When you first glimpsed him, Lung looked quite ordinary. This was in fact a gift from heaven that enabled him to conceal his astute mind and scheming heart. But, despite his small stature, Lung could inspire fear. His dealings were of extreme complexity, but, unfortunately for me, he seemed to keep everything in his head. No one had any idea of his many business dealings. His routes were untraceable, his hiding places unfindable, and even his facial expressions gave away nothing.
Lung’s gang, the Flying Dragons, took its name from the
Book of Changes
. The name was appropriate because Lung himself was like a dragon, whose body is always half revealed and half hidden by clouds. Lung heeded well the advice of
The Art of War,
“See all, but stay hidden.” According to the
Book of Changes,
there are three kinds of dragons. One soars to heaven and leads the world; one hides in the field and waits for the auspicious moment to act; one becomes arrogant and ends up in bitter failure. The first one is the leader, the second the sage, the third the loser.

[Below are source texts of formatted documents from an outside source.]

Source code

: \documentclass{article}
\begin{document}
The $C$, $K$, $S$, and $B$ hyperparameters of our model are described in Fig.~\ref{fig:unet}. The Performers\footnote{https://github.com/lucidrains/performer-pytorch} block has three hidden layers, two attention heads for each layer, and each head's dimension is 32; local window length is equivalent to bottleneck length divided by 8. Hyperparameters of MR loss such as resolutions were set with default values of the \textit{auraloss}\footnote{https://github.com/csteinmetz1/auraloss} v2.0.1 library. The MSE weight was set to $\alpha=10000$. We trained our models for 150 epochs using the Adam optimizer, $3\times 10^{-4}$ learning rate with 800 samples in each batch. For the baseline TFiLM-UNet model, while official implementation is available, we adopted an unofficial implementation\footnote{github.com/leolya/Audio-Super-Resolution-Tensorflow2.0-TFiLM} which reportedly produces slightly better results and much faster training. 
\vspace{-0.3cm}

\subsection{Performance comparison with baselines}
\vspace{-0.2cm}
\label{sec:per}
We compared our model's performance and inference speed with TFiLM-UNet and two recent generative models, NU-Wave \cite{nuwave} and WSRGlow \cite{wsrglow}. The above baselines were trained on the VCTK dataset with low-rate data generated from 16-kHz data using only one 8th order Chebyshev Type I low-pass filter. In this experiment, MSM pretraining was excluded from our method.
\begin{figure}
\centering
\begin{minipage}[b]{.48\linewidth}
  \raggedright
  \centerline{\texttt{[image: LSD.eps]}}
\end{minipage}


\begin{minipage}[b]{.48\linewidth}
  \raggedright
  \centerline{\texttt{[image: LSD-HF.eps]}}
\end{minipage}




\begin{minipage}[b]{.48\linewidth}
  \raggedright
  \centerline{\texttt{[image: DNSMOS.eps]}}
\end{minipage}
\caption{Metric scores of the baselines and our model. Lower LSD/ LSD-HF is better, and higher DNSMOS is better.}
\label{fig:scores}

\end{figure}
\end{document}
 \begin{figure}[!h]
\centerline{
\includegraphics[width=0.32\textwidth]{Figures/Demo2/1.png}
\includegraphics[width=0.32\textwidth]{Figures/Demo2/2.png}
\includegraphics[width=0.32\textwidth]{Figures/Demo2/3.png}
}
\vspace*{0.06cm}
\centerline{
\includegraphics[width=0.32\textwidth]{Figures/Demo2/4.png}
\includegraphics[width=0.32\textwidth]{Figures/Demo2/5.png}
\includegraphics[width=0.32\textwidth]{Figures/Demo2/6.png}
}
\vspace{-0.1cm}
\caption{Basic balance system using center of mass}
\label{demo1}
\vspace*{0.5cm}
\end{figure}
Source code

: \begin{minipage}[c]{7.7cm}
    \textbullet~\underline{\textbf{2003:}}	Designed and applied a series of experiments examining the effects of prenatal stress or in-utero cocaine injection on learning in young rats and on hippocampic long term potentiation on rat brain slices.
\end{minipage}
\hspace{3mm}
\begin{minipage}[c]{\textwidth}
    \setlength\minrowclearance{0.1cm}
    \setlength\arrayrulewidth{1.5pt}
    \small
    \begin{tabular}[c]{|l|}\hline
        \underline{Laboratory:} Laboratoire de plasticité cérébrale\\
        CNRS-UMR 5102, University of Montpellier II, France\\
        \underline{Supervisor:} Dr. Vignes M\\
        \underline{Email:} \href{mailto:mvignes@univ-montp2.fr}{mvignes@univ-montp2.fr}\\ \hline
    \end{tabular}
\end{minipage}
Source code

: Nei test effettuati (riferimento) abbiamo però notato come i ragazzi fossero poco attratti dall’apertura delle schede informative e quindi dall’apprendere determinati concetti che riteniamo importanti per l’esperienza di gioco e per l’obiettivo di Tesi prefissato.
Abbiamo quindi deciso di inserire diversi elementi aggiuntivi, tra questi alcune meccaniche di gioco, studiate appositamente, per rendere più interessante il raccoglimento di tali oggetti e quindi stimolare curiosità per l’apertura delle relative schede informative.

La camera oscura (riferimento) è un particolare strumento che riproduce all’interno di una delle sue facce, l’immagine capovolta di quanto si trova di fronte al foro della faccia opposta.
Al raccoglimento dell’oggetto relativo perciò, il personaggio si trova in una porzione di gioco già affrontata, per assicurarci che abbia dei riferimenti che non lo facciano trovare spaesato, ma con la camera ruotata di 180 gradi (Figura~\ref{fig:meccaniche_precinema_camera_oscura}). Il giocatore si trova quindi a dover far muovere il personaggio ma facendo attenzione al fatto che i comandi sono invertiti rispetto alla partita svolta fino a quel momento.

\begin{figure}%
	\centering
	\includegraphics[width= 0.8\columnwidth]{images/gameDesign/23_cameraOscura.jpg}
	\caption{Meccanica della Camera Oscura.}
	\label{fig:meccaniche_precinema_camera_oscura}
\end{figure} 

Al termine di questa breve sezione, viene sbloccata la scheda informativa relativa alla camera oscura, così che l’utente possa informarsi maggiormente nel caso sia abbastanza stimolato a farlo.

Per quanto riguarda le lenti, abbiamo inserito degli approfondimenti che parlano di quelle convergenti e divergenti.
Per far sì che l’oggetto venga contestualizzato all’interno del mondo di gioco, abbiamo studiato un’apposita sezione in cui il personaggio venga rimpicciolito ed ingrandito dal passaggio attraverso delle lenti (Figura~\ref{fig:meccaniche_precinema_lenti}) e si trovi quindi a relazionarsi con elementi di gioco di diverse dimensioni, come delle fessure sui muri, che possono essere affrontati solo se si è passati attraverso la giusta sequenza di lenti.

Master Lung was already a leader, would never be a sage, and was certainly arrogant. So he was ripe for being overthrown. The moment would come when he would relax his vigilance, but I would not relax mine. The Chinese say,
congming yishi, benzai yishi
, “Smart for your whole life, stupid for a moment.” All I needed was for Lung to be careless for one moment.
And that would be the moment when I would act. Because no matter how brilliantly cunning Lung was, he did have a weakness—his infatuation with beautiful, classy women. But most mistresses are enjoyed for a brief time, then cast away. Infatuation by itself is not enough. Most women did not understand that to bewitch a man, sex is only the beginning. After you have captured his heart, you must also capture his mind.
If Lung really had a heart—or even if I had one. But we both had minds—scheming ones.